Would you please transcribe, exactly as written, the lines of the entries below starting at the one that holds "[^4]: PDCA: plan-do-check-act" and ending at the one that holds "[^7]: [MOSP](https://github.com/CASES-LU/MOSP)", both included?

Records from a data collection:
========

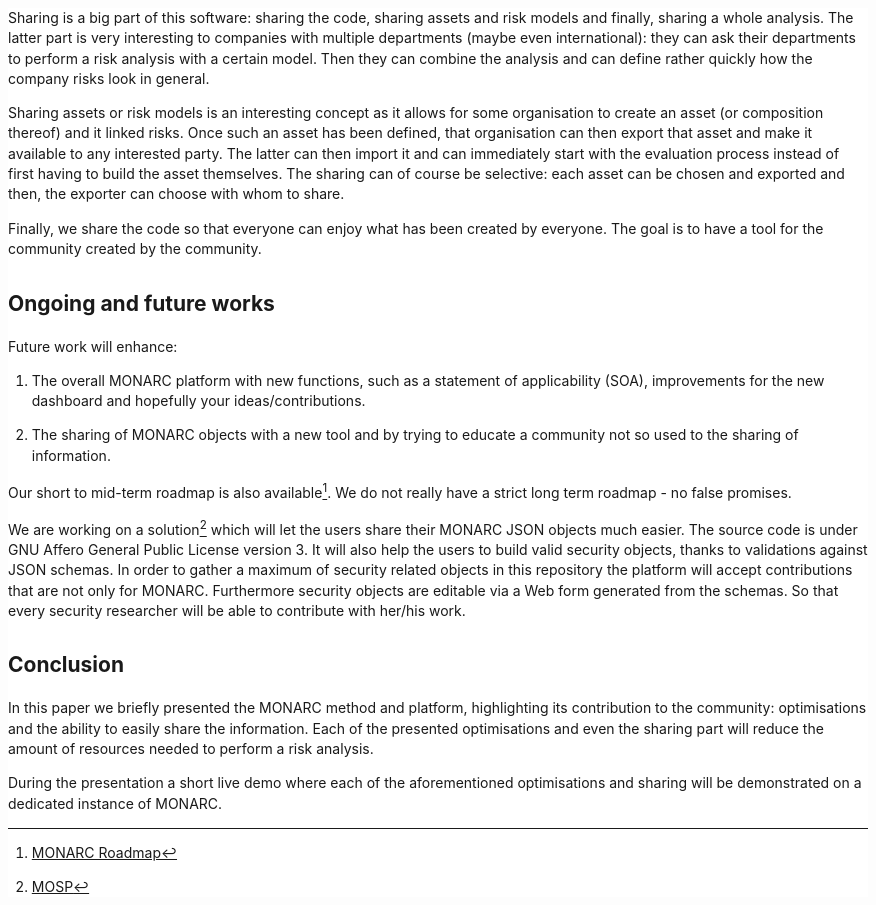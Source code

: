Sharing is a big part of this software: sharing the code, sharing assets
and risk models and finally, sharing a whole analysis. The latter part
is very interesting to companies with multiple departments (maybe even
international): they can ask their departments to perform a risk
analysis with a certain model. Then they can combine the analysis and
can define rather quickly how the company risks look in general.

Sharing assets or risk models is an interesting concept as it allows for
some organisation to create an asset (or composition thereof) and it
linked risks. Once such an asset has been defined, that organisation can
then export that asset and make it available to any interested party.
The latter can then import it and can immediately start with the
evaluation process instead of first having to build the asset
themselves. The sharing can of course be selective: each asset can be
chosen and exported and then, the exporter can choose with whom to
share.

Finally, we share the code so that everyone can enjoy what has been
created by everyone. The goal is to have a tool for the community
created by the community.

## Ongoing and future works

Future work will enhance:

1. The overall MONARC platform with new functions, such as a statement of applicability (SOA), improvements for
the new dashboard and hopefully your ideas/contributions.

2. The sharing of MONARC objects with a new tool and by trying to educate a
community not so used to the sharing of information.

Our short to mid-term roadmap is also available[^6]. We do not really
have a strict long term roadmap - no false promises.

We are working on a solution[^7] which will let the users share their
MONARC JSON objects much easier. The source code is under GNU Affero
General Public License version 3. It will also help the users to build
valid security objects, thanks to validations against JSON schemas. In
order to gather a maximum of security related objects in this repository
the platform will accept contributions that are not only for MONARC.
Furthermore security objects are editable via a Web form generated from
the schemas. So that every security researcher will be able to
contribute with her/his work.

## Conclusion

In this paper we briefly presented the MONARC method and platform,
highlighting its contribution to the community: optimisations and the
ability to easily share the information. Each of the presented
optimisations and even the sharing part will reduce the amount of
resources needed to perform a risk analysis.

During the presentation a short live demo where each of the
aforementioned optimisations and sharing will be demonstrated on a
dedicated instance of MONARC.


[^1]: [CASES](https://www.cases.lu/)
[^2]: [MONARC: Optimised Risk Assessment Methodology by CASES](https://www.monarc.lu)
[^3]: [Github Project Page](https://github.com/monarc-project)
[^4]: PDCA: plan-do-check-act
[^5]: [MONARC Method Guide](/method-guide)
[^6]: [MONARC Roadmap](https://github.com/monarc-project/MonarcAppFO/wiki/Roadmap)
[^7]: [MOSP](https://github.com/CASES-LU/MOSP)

========

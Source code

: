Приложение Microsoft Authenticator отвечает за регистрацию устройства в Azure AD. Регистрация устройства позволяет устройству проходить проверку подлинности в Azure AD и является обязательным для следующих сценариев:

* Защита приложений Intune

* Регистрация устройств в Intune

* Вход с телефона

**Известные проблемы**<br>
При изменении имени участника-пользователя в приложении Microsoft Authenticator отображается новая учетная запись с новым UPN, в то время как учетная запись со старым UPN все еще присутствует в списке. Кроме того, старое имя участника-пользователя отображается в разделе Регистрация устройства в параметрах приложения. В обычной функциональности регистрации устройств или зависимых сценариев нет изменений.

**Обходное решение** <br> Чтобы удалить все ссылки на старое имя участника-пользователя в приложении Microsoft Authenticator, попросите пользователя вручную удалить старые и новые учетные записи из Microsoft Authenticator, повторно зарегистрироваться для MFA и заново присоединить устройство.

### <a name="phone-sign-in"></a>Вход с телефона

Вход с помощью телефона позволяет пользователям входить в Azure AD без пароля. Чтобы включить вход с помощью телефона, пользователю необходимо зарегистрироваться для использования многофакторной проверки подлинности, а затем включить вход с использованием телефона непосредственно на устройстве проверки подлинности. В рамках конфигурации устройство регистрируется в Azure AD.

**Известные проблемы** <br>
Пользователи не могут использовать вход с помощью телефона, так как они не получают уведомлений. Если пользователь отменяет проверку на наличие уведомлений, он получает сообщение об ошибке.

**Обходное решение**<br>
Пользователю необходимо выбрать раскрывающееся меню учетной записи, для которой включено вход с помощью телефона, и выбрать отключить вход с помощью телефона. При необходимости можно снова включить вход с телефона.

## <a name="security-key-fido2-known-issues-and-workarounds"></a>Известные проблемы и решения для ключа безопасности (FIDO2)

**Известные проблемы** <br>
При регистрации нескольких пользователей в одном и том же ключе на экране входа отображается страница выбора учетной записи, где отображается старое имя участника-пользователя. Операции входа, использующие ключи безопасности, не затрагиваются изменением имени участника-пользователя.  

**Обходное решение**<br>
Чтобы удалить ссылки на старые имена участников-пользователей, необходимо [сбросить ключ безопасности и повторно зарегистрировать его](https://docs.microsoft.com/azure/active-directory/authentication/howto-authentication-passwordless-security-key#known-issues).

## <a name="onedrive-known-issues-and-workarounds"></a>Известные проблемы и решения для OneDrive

========

◆ **RESULT FOR THIS EXERCISE**:
[^4]: PDCA: plan-do-check-act
[^5]: [MONARC Method Guide](/method-guide)
[^6]: [MONARC Roadmap](https://github.com/monarc-project/MonarcAppFO/wiki/Roadmap)
[^7]: [MOSP](https://github.com/CASES-LU/MOSP)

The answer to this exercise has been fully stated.